Are you surprised with these findings? In your opinion, what do you think caused these significant declines?

Comments (7)
Lesley Septimo 12/17/2016
I'm a student with friends like this. It's bordem. It's school. It's stress. Its where we live. It's lack of basic needs. It's growing up with negative influence surrounding us at every corner. It's giving up because there's no dreams /goals we can accomplish at instant access which fogs value for everything. It's lies we've been taught about Christopher Columbus in elementary or middle school. The system of education and perspective of others that are not in our position to give opinions or decisions but have full access to it. Not trying to influence it but their mindset is, "Better to be gone than in reality where nothing's fair or right because no one cares."
Madison M 12/17/2016
I often feel alone when students talk about drug use and abuse and I want to change that!
Rebecka V 12/14/2016
I've spoken to a lot of fellow students, most of which partake in smoking and drugs. From what I gathered, boredom is a leading cause for their actions. They have no hobbies or extra curricular activities to occupy them. As it stands now, however, schools are bombarding students with more work than necessary and it is consuming far more hours than necessary. With an average of six classes a day, and I am speaking now from experience, and a required minimum of two hours of homework per class there is literally no time for healthy social interaction, sleep, or any activities good or bad. Some may find this beneficial but they are only looking at a drop in drugs and e-ciggarettes. The stress level of teens has sky rocketed over the years and according to the Amercan Psycological Association students report feeling far more stressed than adults. The obvious cause of this is school, the "second home" of every child for an average of 14 years. The work load of students is not all that has doubled. Teachers are being bombarded with work and stress as well. A teacher's pay is based on their students' test scores, and what does that mean? Students are being taught how to pass tests, not how to see the world from a knowledgable perspective. The kicker of it all is these grades also "rate" a teacher. So, if a teacher that goes out of his or her way to get real knowledge to their students, whether it be by spending hours on well thought out discussions involving their life experiences or simply going over everything in class without assignments, they will be rated less if some of their students do badly. Whereas a far less engaging teacher that gives students a packet with test answers and says to study it for the test, would get a higher rating for supplying pretests rather than valuable knowledge. School is supposed to be encouraging and valuable. It should offer activities to disway the use of drugs and such. But as it stands, school is all consuming, and it is hard to d
Liliana R 12/13/2016
I believe that the decrease in use of cigarettes, hukkahs, vape pens, and alcohols has decreased, simply because of how easy it is to get a hold on these things. I think some substance abuse among many young people only occurs because the items are almost always on hand. However, most teens actually seem to do something deliberately wrong, because it makes them feel a little wild. So, because of this, most have moved on to something a little more tricky, and that is marajuana. Other drugs such as cocaine and meth are not thier substance of choice, because they are able to rationalize that those drugs can easily end their lives.
Megan M. 12/13/2016
I think in my opinion what caused the significant decrease of the drug abuse and alcohol substances to drop was probably that a lot are seeing damages and physical changes. Also mabey even they are starting to look at there future; husband/wife, kids money? This could be why there actually trying to work away from these things.

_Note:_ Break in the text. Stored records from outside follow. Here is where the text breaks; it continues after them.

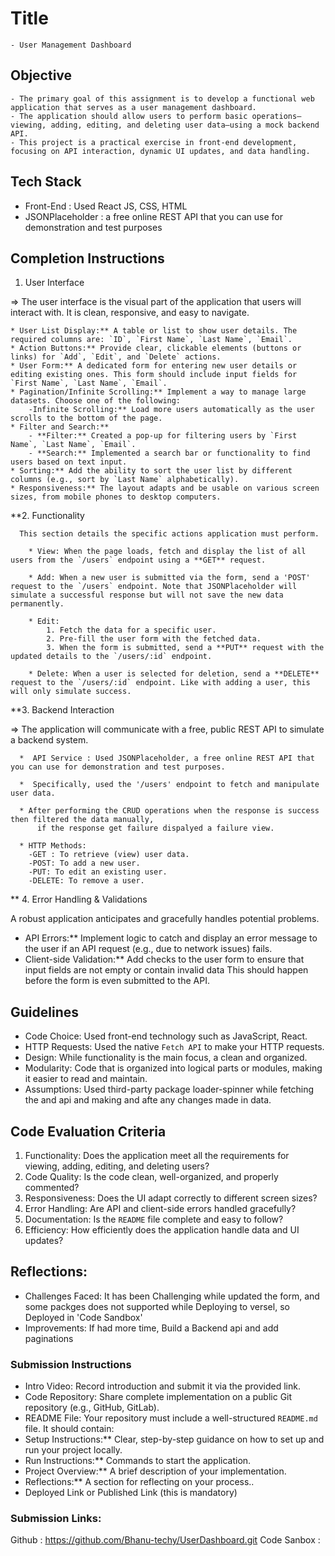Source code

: # Title

    - User Management Dashboard

## Objective

    - The primary goal of this assignment is to develop a functional web application that serves as a user management dashboard.
    - The application should allow users to perform basic operations—viewing, adding, editing, and deleting user data—using a mock backend API. 
    - This project is a practical exercise in front-end development, focusing on API interaction, dynamic UI updates, and data handling.

## Tech Stack

  * Front-End : Used React JS, CSS, HTML
  * JSONPlaceholder :  a free online REST API that you can use for demonstration and test purposes

## Completion Instructions

 1. User Interface

  => The user interface is the visual part of the application that users will interact with. It is clean, responsive, and easy to navigate.

    * User List Display:** A table or list to show user details. The required columns are: `ID`, `First Name`, `Last Name`, `Email`.
    * Action Buttons:** Provide clear, clickable elements (buttons or links) for `Add`, `Edit`, and `Delete` actions.
    * User Form:** A dedicated form for entering new user details or editing existing ones. This form should include input fields for `First Name`, `Last Name`, `Email`.
    * Pagination/Infinite Scrolling:** Implement a way to manage large datasets. Choose one of the following:
        -Infinite Scrolling:** Load more users automatically as the user scrolls to the bottom of the page.
    * Filter and Search:**
        - **Filter:** Created a pop-up for filtering users by `First Name`, `Last Name`, `Email`.
        - **Search:** Implemented a search bar or functionality to find users based on text input.
    * Sorting:** Add the ability to sort the user list by different columns (e.g., sort by `Last Name` alphabetically).
    * Responsiveness:** The layout adapts and be usable on various screen sizes, from mobile phones to desktop computers.

  **2. Functionality

      This section details the specific actions application must perform.

        * View: When the page loads, fetch and display the list of all users from the `/users` endpoint using a **GET** request.

        * Add: When a new user is submitted via the form, send a 'POST' request to the `/users` endpoint. Note that JSONPlaceholder will simulate a successful response but will not save the new data permanently.

        * Edit:
            1. Fetch the data for a specific user.
            2. Pre-fill the user form with the fetched data.
            3. When the form is submitted, send a **PUT** request with the updated details to the `/users/:id` endpoint.

        * Delete: When a user is selected for deletion, send a **DELETE** request to the `/users/:id` endpoint. Like with adding a user, this will only simulate success.



  **3. Backend Interaction

   => The application will communicate with a free, public REST API to simulate a backend system.

      *  API Service : Used JSONPlaceholder, a free online REST API that you can use for demonstration and test purposes.
      
      *  Specifically, used the '/users' endpoint to fetch and manipulate user data.
      
      * After performing the CRUD operations when the response is success then filtered the data manually, 
          if the response get failure dispalyed a failure view.
        
      * HTTP Methods:
        -GET : To retrieve (view) user data.
        -POST: To add a new user.
        -PUT: To edit an existing user.
        -DELETE: To remove a user.
    
** 4. Error Handling & Validations

A robust application anticipates and gracefully handles potential problems.

* API Errors:** Implement logic to catch and display an error message to the user if an API request (e.g., due to network issues) fails.
* Client-side Validation:** Add checks to the user form to ensure that input fields are not empty or contain invalid data 
  This should happen before the form is even submitted to the API.

## Guidelines

- Code Choice: Used front-end technology such as JavaScript, React.
- HTTP Requests: Used the native `Fetch API` to make your HTTP requests.
- Design: While functionality is the main focus, a clean and organized.
- Modularity: Code that is organized into logical parts or modules, making it easier to read and maintain.
- Assumptions: Used third-party package loader-spinner while fetching the and api and making and afte any changes made in data.

## Code Evaluation Criteria

1. Functionality: Does the application meet all the requirements for viewing, adding, editing, and deleting users?
2. Code Quality: Is the code clean, well-organized, and properly commented?
3. Responsiveness: Does the UI adapt correctly to different screen sizes?
4. Error Handling: Are API and client-side errors handled gracefully?
5. Documentation: Is the `README` file complete and easy to follow?
6. Efficiency: How efficiently does the application handle data and UI updates?

## Reflections:

  * Challenges Faced: It has been Challenging while updated the form, and some packges does not supported while Deploying to versel, so Deployed in 'Code Sandbox'
   * Improvements: If had more time, Build a Backend api and add paginations


### Submission Instructions
   
   * Intro Video: Record introduction and submit it via the provided link.
   * Code Repository: Share complete implementation on a public Git repository (e.g., GitHub, GitLab).
   * README File: Your repository must include a well-structured `README.md` file. It should contain:
   * Setup Instructions:** Clear, step-by-step guidance on how to set up and run your project locally.
   * Run Instructions:** Commands to start the application.
   * Project Overview:** A brief description of your implementation.
   * Reflections:** A section for reflecting on your process..
   * Deployed Link or Published Link (this is mandatory)

### Submission Links:
   Github : https://github.com/Bhanu-techy/UserDashboard.git
   Code Sanbox :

Victoria Ragbeer 12/13/2016
Well isn't that a good thing? I mean, doing drugs and alcohol as a teen isn't necessarily healthy. And with the statics proving not much is happening; is better for society and especially the young adults.
Jakai T 12/13/2016
I don't think the marijuana will ever go down very much because, unlike the others, it doesn't kill. At least from my findings. But I'm glad to see my generation having more common sense.